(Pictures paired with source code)
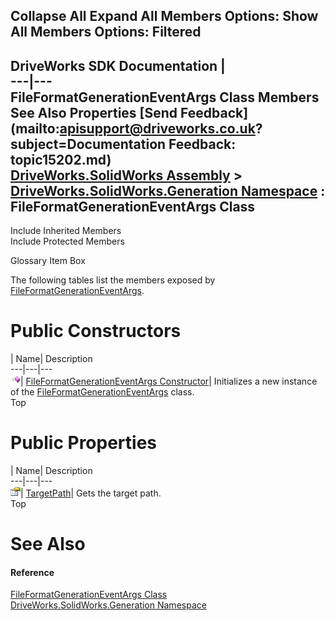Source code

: Collapse All Expand All Members Options: Show All  Members Options: Filtered   
---  
DriveWorks SDK Documentation  |   
---|---  
FileFormatGenerationEventArgs Class Members   
See Also Properties [Send Feedback](mailto:apisupport@driveworks.co.uk?subject=Documentation Feedback: topic15202.md)  
[DriveWorks.SolidWorks Assembly](topic13342.md) > [DriveWorks.SolidWorks.Generation Namespace](topic15094.md) : FileFormatGenerationEventArgs Class  
---  
  
Include Inherited Members    
Include Protected Members  


Glossary Item Box

The following tables list the members exposed by [FileFormatGenerationEventArgs](topic15202.md).

# Public Constructors

| Name| Description  
---|---|---  
![Public Constructor](dotnetimages/publicConstructor.gif)| [FileFormatGenerationEventArgs Constructor](topic15208.md)| Initializes a new instance of the [FileFormatGenerationEventArgs](topic15202.md) class.   
Top

# Public Properties

| Name| Description  
---|---|---  
![Public Property](dotnetimages/publicProperty.gif)| [TargetPath](topic15209.md)| Gets the target path.   
Top

# See Also

#### Reference

[FileFormatGenerationEventArgs Class](topic15202.md)   
[DriveWorks.SolidWorks.Generation Namespace](topic15094.md)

#### WORK INSTRUCTIONS:
Go through the records line by line and count those that contain the string "SolidWorks". Answer with the count alone.

#### TASK RESPONSE:
2